*EXERCISE*. The listing below holds a line with "spent in an" and a later line with "shapes the inner". Write out those two lines and every line between them, exactly, and nothing else.

*DATA EXCERPTS*.
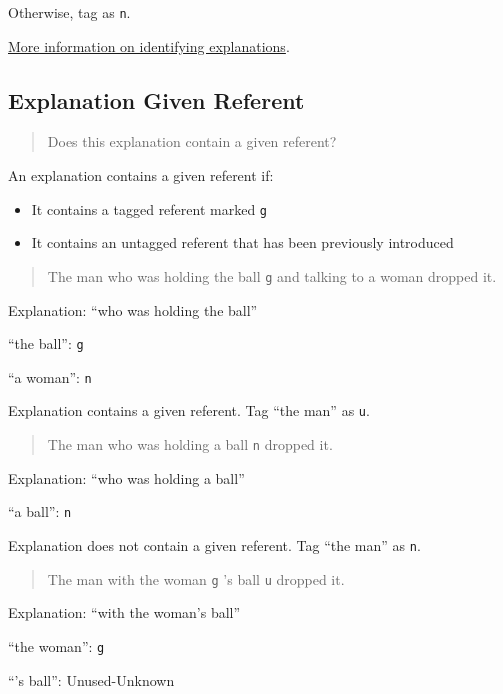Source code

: \documentclass[
]{book}
\providecommand{\tightlist}{%
  \setlength{\itemsep}{0pt}\setlength{\parskip}{0pt}}
\begin{document}
Otherwise, tag as \texttt{n}.

\protect\hyperlink{referent-explanations}{More information on identifying explanations}.

\hypertarget{explanation-given-referent}{%
\subsection{Explanation Given Referent}\label{explanation-given-referent}}

\begin{quote}
Does this explanation contain a given referent?
\end{quote}

An explanation contains a given referent if:

\begin{itemize}
\tightlist
\item
  It contains a tagged referent marked \texttt{g}
\item
  It contains an untagged referent that has been previously introduced
\end{itemize}

\begin{quote}
The man who was holding the ball \texttt{g} and talking to a woman dropped it.
\end{quote}

Explanation: ``who was holding the ball''

``the ball'': \texttt{g}

``a woman'': \texttt{n}

Explanation contains a given referent.
Tag ``the man'' as \texttt{u}.

\begin{quote}
The man who was holding a ball \texttt{n} dropped it.
\end{quote}

Explanation: ``who was holding a ball''

``a ball'': \texttt{n}

Explanation does not contain a given referent.
Tag ``the man'' as \texttt{n}.

\begin{quote}
The man with the woman \texttt{g} 's ball \texttt{u} dropped it.
\end{quote}

Explanation: ``with the woman's ball''

``the woman'': \texttt{g}

``'s ball'': Unused-Unknown
\end{document}
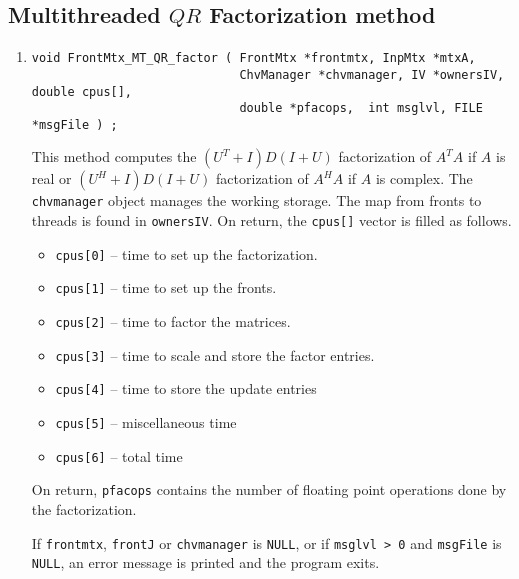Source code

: \subsection{Multithreaded $QR$ Factorization method}
\label{subsection:FrontMtx:proto:factorQR_MT}
\par
\begin{enumerate}
\item
\begin{verbatim}
void FrontMtx_MT_QR_factor ( FrontMtx *frontmtx, InpMtx *mtxA,
                             ChvManager *chvmanager, IV *ownersIV, double cpus[],
                             double *pfacops,  int msglvl, FILE *msgFile ) ;
\end{verbatim}
This method computes the
$(U^T+I)D(I+U)$ factorization of $A^TA$ if $A$ is real
or
$(U^H+I)D(I+U)$ factorization of $A^HA$ if $A$ is complex.
The {\tt chvmanager} object manages the working storage.
The map from fronts to threads is found in {\tt ownersIV}.
On return, the {\tt cpus[]} vector is filled as follows.
\begin{itemize}
\item
{\tt cpus[0]} -- time to set up the factorization.
\item
{\tt cpus[1]} -- time to set up the fronts.
\item
{\tt cpus[2]} -- time to factor the matrices.
\item
{\tt cpus[3]} -- time to scale and store the factor entries.
\item
{\tt cpus[4]} -- time to store the update entries
\item
{\tt cpus[5]} -- miscellaneous time
\item
{\tt cpus[6]} -- total time
\end{itemize}
On return, {\tt *pfacops} contains the number of floating point
operations done by the factorization.
\par {}
If {\tt frontmtx}, {\tt frontJ} or {\tt chvmanager} is {\tt NULL},
or if {\tt msglvl > 0} and {\tt msgFile} is {\tt NULL},
an error message is printed and the program exits.
\end{enumerate}
\par
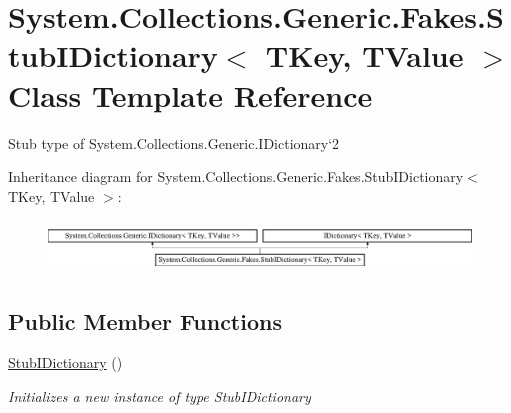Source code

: \hypertarget{class_system_1_1_collections_1_1_generic_1_1_fakes_1_1_stub_i_dictionary_3_01_t_key_00_01_t_value_01_4}{\section{System.\-Collections.\-Generic.\-Fakes.\-Stub\-I\-Dictionary$<$ T\-Key, T\-Value $>$ Class Template Reference}
\label{class_system_1_1_collections_1_1_generic_1_1_fakes_1_1_stub_i_dictionary_3_01_t_key_00_01_t_value_01_4}
}


Stub type of System.\-Collections.\-Generic.\-I\-Dictionary`2 


Inheritance diagram for System.\-Collections.\-Generic.\-Fakes.\-Stub\-I\-Dictionary$<$ T\-Key, T\-Value $>$\-:\begin{figure}[H]
\begin{center}
\leavevmode
\includegraphics[height=1.382716cm]{class_system_1_1_collections_1_1_generic_1_1_fakes_1_1_stub_i_dictionary_3_01_t_key_00_01_t_value_01_4}
\end{center}
\end{figure}
\subsection*{Public Member Functions}
\begin{DoxyCompactItemize}
\item 
\hyperlink{class_system_1_1_collections_1_1_generic_1_1_fakes_1_1_stub_i_dictionary_3_01_t_key_00_01_t_value_01_4_abcf496dbadcf48f153e41d41e612e036}{Stub\-I\-Dictionary} ()
\begin{DoxyCompactList}\small\item\em Initializes a new instance of type Stub\-I\-Dictionary\end{DoxyCompactList}\end{DoxyCompactItemize}
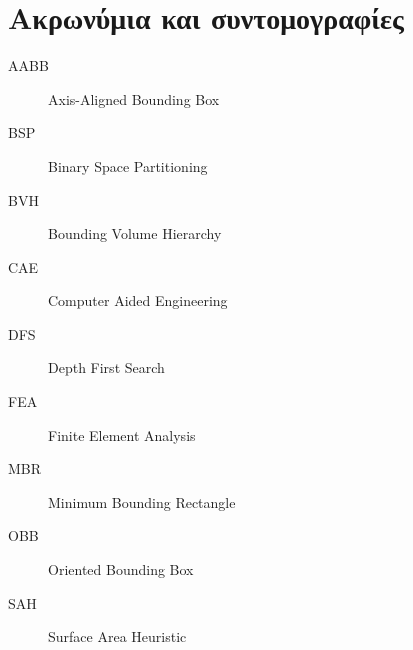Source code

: \chapter{Ακρωνύμια και συντομογραφίες}

\begin{description}
  \item[AABB] Axis-Aligned Bounding Box
  \item[BSP] Binary Space Partitioning
  \item[BVH] Bounding Volume Hierarchy
  \item[CAE] Computer Aided Engineering
  \item[DFS] Depth First Search
  \item[FEA] Finite Element Analysis
  \item[MBR] Minimum Bounding Rectangle
  \item[OBB] Oriented Bounding Box
  \item[SAH] Surface Area Heuristic
\end{description}
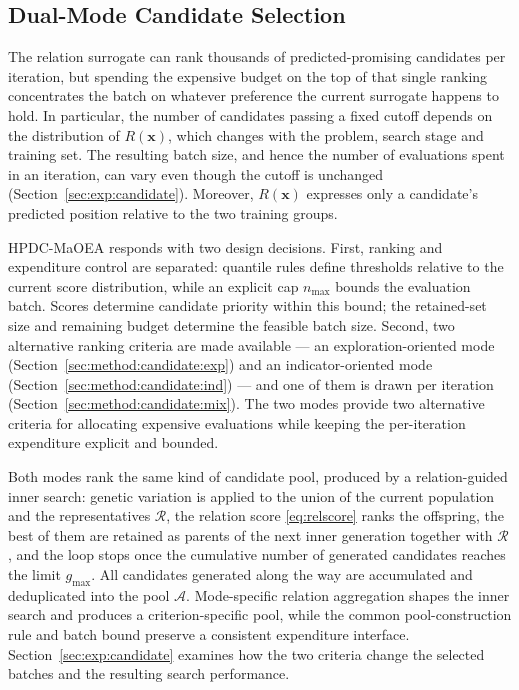 \documentclass[final,5p,times,twocolumn]{elsarticle}
\newcommand{\vx}{\mathbf{x}}
\begin{document}
\subsection{Dual-Mode Candidate Selection}
\label{sec:method:candidate}

The relation surrogate can rank thousands of predicted-promising candidates per
iteration, but spending the expensive budget on the top of that single ranking
concentrates the batch on whatever preference the current surrogate happens to
hold. In particular, the number of candidates passing a fixed cutoff depends on
the distribution of $R(\vx)$, which changes with the problem, search stage and
training set. The resulting batch size, and hence the number of evaluations
spent in an iteration, can vary even though the cutoff is unchanged
(Section~\ref{sec:exp:candidate}). Moreover, $R(\vx)$ expresses only a
candidate's predicted position relative to the two training groups.

HPDC-MaOEA responds with two design decisions. First, ranking and expenditure
control are separated: quantile rules define thresholds relative to the current
score distribution, while an explicit cap $n_{\max}$ bounds the evaluation
batch. Scores determine candidate priority within this bound; the retained-set
size and remaining budget determine the feasible batch size. Second, two alternative ranking
criteria are made available --- an exploration-oriented mode
(Section~\ref{sec:method:candidate:exp}) and an indicator-oriented mode
(Section~\ref{sec:method:candidate:ind}) --- and one of them is drawn per
iteration (Section~\ref{sec:method:candidate:mix}). The two modes provide two
alternative criteria for allocating expensive evaluations while keeping the
per-iteration expenditure explicit and bounded.

Both modes rank the same kind of candidate pool, produced by a relation-guided
inner search: genetic variation is applied to the union of the current
population and the representatives $\mathcal{R}$, the relation score
\eqref{eq:relscore} ranks the offspring, the best of them are retained as
parents of the next inner generation together with $\mathcal{R}$, and the loop
stops once the cumulative number of generated candidates reaches the limit
$g_{\max}$. All candidates generated along the way are accumulated and
deduplicated into the pool $\mathcal{A}$. Mode-specific relation aggregation
shapes the inner search and produces a criterion-specific pool, while the common
pool-construction rule and batch bound preserve a consistent expenditure
interface. Section~\ref{sec:exp:candidate} examines how the two criteria change
the selected batches and the resulting search performance.
\end{document}
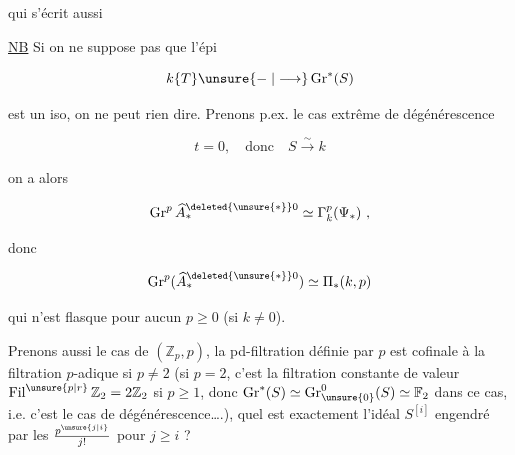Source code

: 
qui s'écrit aussi


\uline{NB} Si on ne suppose pas que l'épi

\[
 k\{T\}\unsure{\relbar|\longrightarrow}\operatorname{Gr}^*(S)
\]

est un iso, on ne peut rien dire. Prenons p.ex. le cas extrême de dégénérescence

\[
 t=0,\quad\text{donc}\quad S\xrightarrow{\sim}k
\]

on a alors

\[
 \operatorname{Gr}^p\widehat A_*^{\deleted{\unsure{*}}0}\simeq\Gamma_k^p(\Psi_*)\ ,
\]

donc

\[
 \operatorname{Gr}^p(\widehat A_*^{\deleted{\unsure{*}}0})\simeq\Pi_*(k,p)
\]

qui n'est flasque pour aucun $p\geq0$ (si $k\ne0$).

Prenons aussi le cas de $(\mathbb Z_p,p)$, la pd-filtration définie par $p$ est cofinale à la filtration $p$-adique si $p\ne2$ (si $p=2$, c'est la filtration constante de valeur $\operatorname{Fil}^{\unsure{p|r}}\mathbb Z_2=2\mathbb Z_2$ si $p\geq1$, donc $\operatorname{Gr}^*(S)\simeq\operatorname{Gr}^{0}_{\unsure{0}}(S)\simeq\mathbb F_2$ dans ce cas, i.e. c'est  le cas de dégénérescence\ldots.), quel est exactement l'idéal  $S^{[i]}$ engendré par les $\frac{p^{\unsure{j|i}}}{j!}$ pour $j\geq i$ ? 

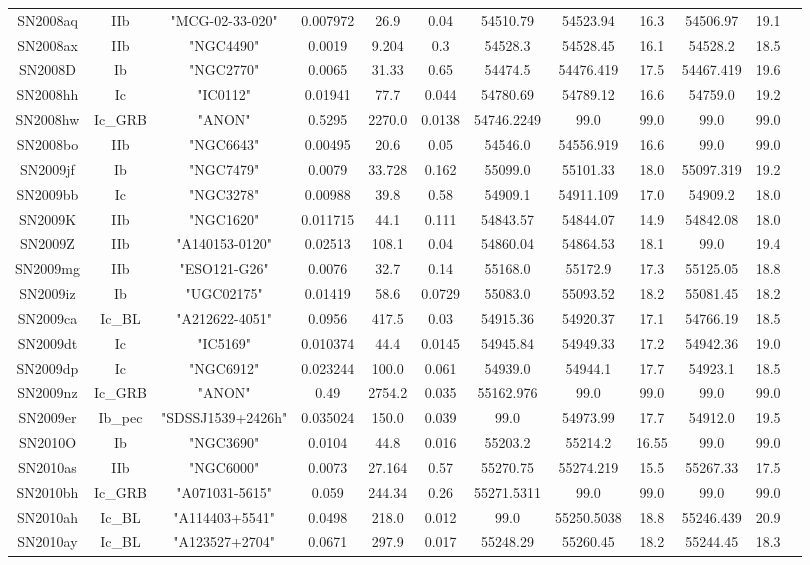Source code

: \begin{table*}
\begin{tabular}{cccccccccccc}
SN2008aq&IIb&"MCG-02-33-020"&0.007972&26.9&0.04&54510.79&54523.94&16.3&54506.97&19.1\\ 
SN2008ax&IIb&"NGC4490"&0.0019&9.204&0.3&54528.3&54528.45&16.1&54528.2&18.5\\ 
SN2008D&Ib&"NGC2770"&0.0065&31.33&0.65&54474.5&54476.419&17.5&54467.419&19.6\\ 
SN2008hh&Ic&"IC0112"&0.01941&77.7&0.044&54780.69&54789.12&16.6&54759.0&19.2\\ 
SN2008hw&Ic_GRB&"ANON"&0.5295&2270.0&0.0138&54746.2249&99.0&99.0&99.0&99.0\\ 
SN2008bo&IIb&"NGC6643"&0.00495&20.6&0.05&54546.0&54556.919&16.6&99.0&99.0\\ 
SN2009jf&Ib&"NGC7479"&0.0079&33.728&0.162&55099.0&55101.33&18.0&55097.319&19.2\\ 
SN2009bb&Ic&"NGC3278"&0.00988&39.8&0.58&54909.1&54911.109&17.0&54909.2&18.0\\ 
SN2009K&IIb&"NGC1620"&0.011715&44.1&0.111&54843.57&54844.07&14.9&54842.08&18.0\\ 
SN2009Z&IIb&"A140153-0120"&0.02513&108.1&0.04&54860.04&54864.53&18.1&99.0&19.4\\ 
SN2009mg&IIb&"ESO121-G26"&0.0076&32.7&0.14&55168.0&55172.9&17.3&55125.05&18.8\\ 
SN2009iz&Ib&"UGC02175"&0.01419&58.6&0.0729&55083.0&55093.52&18.2&55081.45&18.2\\ 
SN2009ca&Ic_BL&"A212622-4051"&0.0956&417.5&0.03&54915.36&54920.37&17.1&54766.19&18.5\\ 
SN2009dt&Ic&"IC5169"&0.010374&44.4&0.0145&54945.84&54949.33&17.2&54942.36&19.0\\ 
SN2009dp&Ic&"NGC6912"&0.023244&100.0&0.061&54939.0&54944.1&17.7&54923.1&18.5\\ 
SN2009nz&Ic_GRB&"ANON"&0.49&2754.2&0.035&55162.976&99.0&99.0&99.0&99.0\\ 
SN2009er&Ib_pec&"SDSSJ1539+2426h"&0.035024&150.0&0.039&99.0&54973.99&17.7&54912.0&19.5\\ 
SN2010O&Ib&"NGC3690"&0.0104&44.8&0.016&55203.2&55214.2&16.55&99.0&99.0\\ 
SN2010as&IIb&"NGC6000"&0.0073&27.164&0.57&55270.75&55274.219&15.5&55267.33&17.5\\ 
SN2010bh&Ic_GRB&"A071031-5615"&0.059&244.34&0.26&55271.5311&99.0&99.0&99.0&99.0\\ 
SN2010ah&Ic_BL&"A114403+5541"&0.0498&218.0&0.012&99.0&55250.5038&18.8&55246.439&20.9\\ 
SN2010ay&Ic_BL&"A123527+2704"&0.0671&297.9&0.017&55248.29&55260.45&18.2&55244.45&18.3\\ 

\end{tabular}
\end{table*}
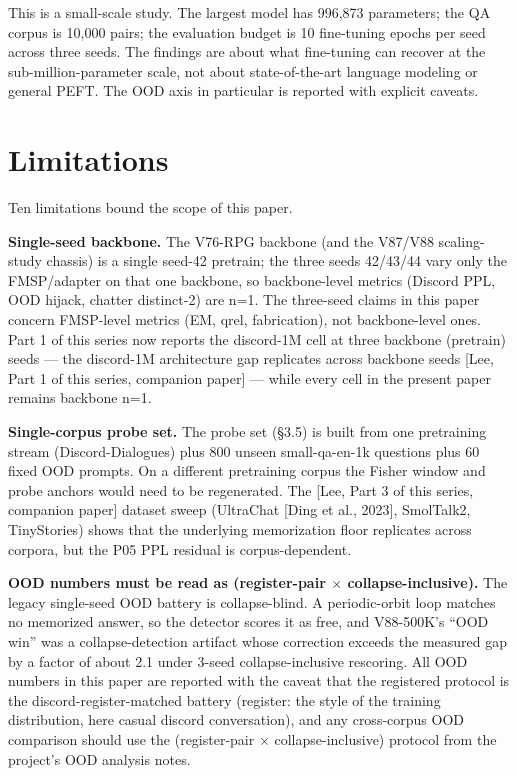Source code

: \documentclass[11pt]{article}
\begin{document}
This is a small-scale study. The largest model has 996{,}873 parameters; the QA corpus is 10{,}000 pairs; the evaluation budget is 10 fine-tuning epochs per seed across three seeds. The findings are about what fine-tuning can recover at the sub-million-parameter scale, not about state-of-the-art language modeling or general PEFT. The OOD axis in particular is reported with explicit caveats.

\section{Limitations}

Ten limitations bound the scope of this paper.

\textbf{Single-seed backbone.} The V76-RPG backbone (and the V87/V88 scaling-study chassis) is a single seed-42 pretrain; the three seeds 42/43/44 vary only the FMSP/adapter on that one backbone, so backbone-level metrics (Discord PPL, OOD hijack, chatter distinct-2) are n=1. The three-seed claims in this paper concern FMSP-level metrics (EM, qrel, fabrication), not backbone-level ones. Part 1 of this series now reports the discord-1M cell at three backbone (pretrain) seeds --- the discord-1M architecture gap replicates across backbone seeds [Lee, Part 1 of this series, companion paper] --- while every cell in the present paper remains backbone n=1.

\textbf{Single-corpus probe set.} The probe set (\S3.5) is built from one pretraining stream (Discord-Dialogues) plus 800 unseen small-qa-en-1k questions plus 60 fixed OOD prompts. On a different pretraining corpus the Fisher window and probe anchors would need to be regenerated. The [Lee, Part 3 of this series, companion paper] dataset sweep (UltraChat [Ding et al., 2023], SmolTalk2, TinyStories) shows that the underlying memorization floor replicates across corpora, but the P05 PPL residual is corpus-dependent.

\textbf{OOD numbers must be read as (register-pair $\times$ collapse-inclusive).} The legacy single-seed OOD battery is collapse-blind. A periodic-orbit loop matches no memorized answer, so the detector scores it as free, and V88-500K's ``OOD win'' was a collapse-detection artifact whose correction exceeds the measured gap by a factor of about 2.1 under 3-seed collapse-inclusive rescoring. All OOD numbers in this paper are reported with the caveat that the registered protocol is the discord-register-matched battery (register: the style of the training distribution, here casual discord conversation), and any cross-corpus OOD comparison should use the (register-pair $\times$ collapse-inclusive) protocol from the project's OOD analysis notes.
\end{document}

*TASK SOLUTION*.
spent in an iteration, can vary even though the cutoff is unchanged
(Section~\ref{sec:exp:candidate}). Moreover, $R(\vx)$ expresses only a
candidate's predicted position relative to the two training groups.

HPDC-MaOEA responds with two design decisions. First, ranking and expenditure
control are separated: quantile rules define thresholds relative to the current
score distribution, while an explicit cap $n_{\max}$ bounds the evaluation
batch. Scores determine candidate priority within this bound; the retained-set
size and remaining budget determine the feasible batch size. Second, two alternative ranking
criteria are made available --- an exploration-oriented mode
(Section~\ref{sec:method:candidate:exp}) and an indicator-oriented mode
(Section~\ref{sec:method:candidate:ind}) --- and one of them is drawn per
iteration (Section~\ref{sec:method:candidate:mix}). The two modes provide two
alternative criteria for allocating expensive evaluations while keeping the
per-iteration expenditure explicit and bounded.

Both modes rank the same kind of candidate pool, produced by a relation-guided
inner search: genetic variation is applied to the union of the current
population and the representatives $\mathcal{R}$, the relation score
\eqref{eq:relscore} ranks the offspring, the best of them are retained as
parents of the next inner generation together with $\mathcal{R}$, and the loop
stops once the cumulative number of generated candidates reaches the limit
$g_{\max}$. All candidates generated along the way are accumulated and
deduplicated into the pool $\mathcal{A}$. Mode-specific relation aggregation
shapes the inner search and produces a criterion-specific pool, while the common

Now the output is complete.